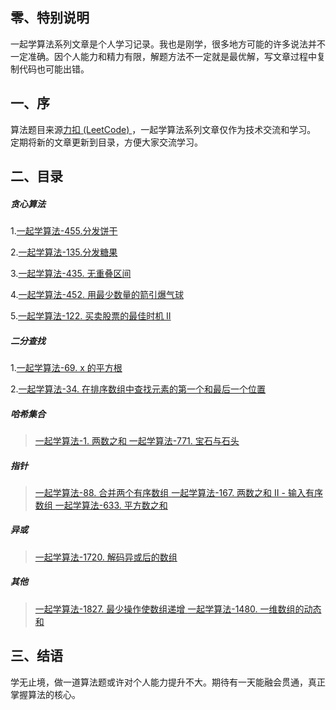 ##  零、特别说明
一起学算法系列文章是个人学习记录。我也是刚学，很多地方可能的许多说法并不一定准确。因个人能力和精力有限，解题方法不一定就是最优解，写文章过程中复制代码也可能出错。

## 一、序

算法题目来源[力扣 (LeetCode) ](https://leetcode-cn.com/)，一起学算法系列文章仅作为技术交流和学习。
定期将新的文章更新到目录，方便大家交流学习。

## 二、目录
##### 贪心算法
1.[一起学算法-455.分发饼干 ](https://www.jianshu.com/p/809a8a87b93e)

2.[一起学算法-135.分发糖果 ](https://www.jianshu.com/p/6bcce931e69e)

3.[一起学算法-435\. 无重叠区间 ](https://www.jianshu.com/p/a9efa7708b60)

4.[一起学算法-452\. 用最少数量的箭引爆气球 ](https://www.jianshu.com/p/14d6d943375e)

5.[一起学算法-122\. 买卖股票的最佳时机 II ](https://www.jianshu.com/p/36336b991615)

##### 二分查找
1.[一起学算法-69\. x 的平方根 ](https://www.jianshu.com/p/e9ed18f8db34)

2.[一起学算法-34\. 在排序数组中查找元素的第一个和最后一个位置 ](https://www.jianshu.com/p/d29b09869900)

##### 哈希集合
>[一起学算法-1\. 两数之和 ](https://www.jianshu.com/p/80407b53d1c3)
[一起学算法-771\. 宝石与石头 ](https://www.jianshu.com/p/0372eeb1903c)

##### 指针
>[一起学算法-88\. 合并两个有序数组 ](https://www.jianshu.com/p/7d2722a3f74b)
[一起学算法-167\. 两数之和 II - 输入有序数组 ](https://www.jianshu.com/p/1c1d62f369e0)
[一起学算法-633\. 平方数之和 ](https://www.jianshu.com/p/93023f19bc2b)

##### 异或
>[一起学算法-1720\. 解码异或后的数组 ](https://www.jianshu.com/p/8e933852a761)

##### 其他
>[一起学算法-1827\. 最少操作使数组递增 ](https://www.jianshu.com/p/78b2c40d8e99)
[一起学算法-1480\. 一维数组的动态和 ](https://www.jianshu.com/p/09cd2776ec5b)

## 三、结语
学无止境，做一道算法题或许对个人能力提升不大。期待有一天能融会贯通，真正掌握算法的核心。
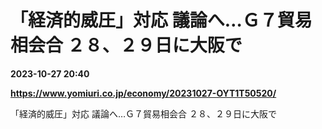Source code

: # 「経済的威圧」対応 議論へ…Ｇ７貿易相会合 ２８、２９日に大阪で

**2023-10-27 20:40**

**https://www.yomiuri.co.jp/economy/20231027-OYT1T50520/**

「経済的威圧」対応 議論へ…Ｇ７貿易相会合 ２８、２９日に大阪で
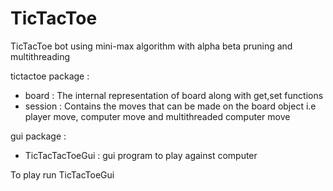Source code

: # TicTacToe
TicTacToe bot using mini-max algorithm with alpha beta pruning and multithreading

tictactoe package :
  - board : The internal representation of board along with get,set functions 
  - session : Contains the moves that can be made on the board object i.e player move, computer move and multithreaded computer move
  
gui package :
  - TicTacTacToeGui : gui program to play against computer
   
To play run TicTacToeGui 
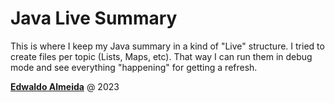 # Java Live Summary

This is where I keep my Java summary in a kind of "Live" structure.
I tried to create files per topic (Lists, Maps, etc).
That way I can run them in debug mode and see everything "happening" for getting a refresh.

<a rel="edwaldoalmeida.com" href="https://www.edwaldoalmeida.com">**Edwaldo Almeida**</a> @ 2023

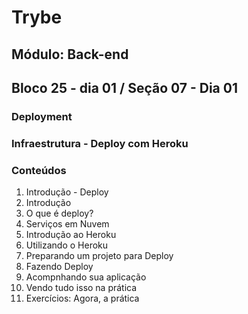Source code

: # Trybe
## Módulo: Back-end
## Bloco 25 - dia 01 / Seção 07 - Dia 01
### Deployment
### Infraestrutura - Deploy com Heroku

### Conteúdos

1. Introdução - Deploy
2. Introdução
3. O que é deploy?
4. Serviços em Nuvem
5. Introdução ao Heroku
6. Utilizando o Heroku
7. Preparando um projeto para Deploy
8. Fazendo Deploy
9. Acompnhando sua aplicação
10. Vendo tudo isso na prática
11. Exercícios: Agora, a prática
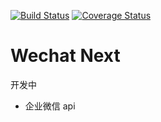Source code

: [![Build Status](https://travis-ci.org/zzdhidden/wechat-next.svg?branch=master)](https://travis-ci.org/zzdhidden/wechat-next) [![Coverage Status](https://coveralls.io/repos/github/zzdhidden/wechat-next/badge.svg?branch=master&service=github)](https://coveralls.io/github/zzdhidden/wechat-next.js?branch=master) 

# Wechat Next

开发中

* 企业微信 api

» **Task**
Skip every picture, and restate word for word only the lines above from the line containing "定期将新的文章更新到目录，方便大家交流学习。" to the line containing "- TicTacTacToeGui : gui", both of them included.

» **Solution below**
定期将新的文章更新到目录，方便大家交流学习。

## 二、目录
##### 贪心算法
1.[一起学算法-455.分发饼干 ](https://www.jianshu.com/p/809a8a87b93e)

2.[一起学算法-135.分发糖果 ](https://www.jianshu.com/p/6bcce931e69e)

3.[一起学算法-435\. 无重叠区间 ](https://www.jianshu.com/p/a9efa7708b60)

4.[一起学算法-452\. 用最少数量的箭引爆气球 ](https://www.jianshu.com/p/14d6d943375e)

5.[一起学算法-122\. 买卖股票的最佳时机 II ](https://www.jianshu.com/p/36336b991615)

##### 二分查找
1.[一起学算法-69\. x 的平方根 ](https://www.jianshu.com/p/e9ed18f8db34)

2.[一起学算法-34\. 在排序数组中查找元素的第一个和最后一个位置 ](https://www.jianshu.com/p/d29b09869900)

##### 哈希集合
>[一起学算法-1\. 两数之和 ](https://www.jianshu.com/p/80407b53d1c3)
[一起学算法-771\. 宝石与石头 ](https://www.jianshu.com/p/0372eeb1903c)

##### 指针
>[一起学算法-88\. 合并两个有序数组 ](https://www.jianshu.com/p/7d2722a3f74b)
[一起学算法-167\. 两数之和 II - 输入有序数组 ](https://www.jianshu.com/p/1c1d62f369e0)
[一起学算法-633\. 平方数之和 ](https://www.jianshu.com/p/93023f19bc2b)

##### 异或
>[一起学算法-1720\. 解码异或后的数组 ](https://www.jianshu.com/p/8e933852a761)

##### 其他
>[一起学算法-1827\. 最少操作使数组递增 ](https://www.jianshu.com/p/78b2c40d8e99)
[一起学算法-1480\. 一维数组的动态和 ](https://www.jianshu.com/p/09cd2776ec5b)

## 三、结语
学无止境，做一道算法题或许对个人能力提升不大。期待有一天能融会贯通，真正掌握算法的核心。
Source code

: # 「経済的威圧」対応 議論へ…Ｇ７貿易相会合 ２８、２９日に大阪で

**2023-10-27 20:40**

**https://www.yomiuri.co.jp/economy/20231027-OYT1T50520/**

「経済的威圧」対応 議論へ…Ｇ７貿易相会合 ２８、２９日に大阪で
Source code

: # TicTacToe
TicTacToe bot using mini-max algorithm with alpha beta pruning and multithreading

tictactoe package :
  - board : The internal representation of board along with get,set functions 
  - session : Contains the moves that can be made on the board object i.e player move, computer move and multithreaded computer move
  
gui package :
  - TicTacTacToeGui : gui program to play against computer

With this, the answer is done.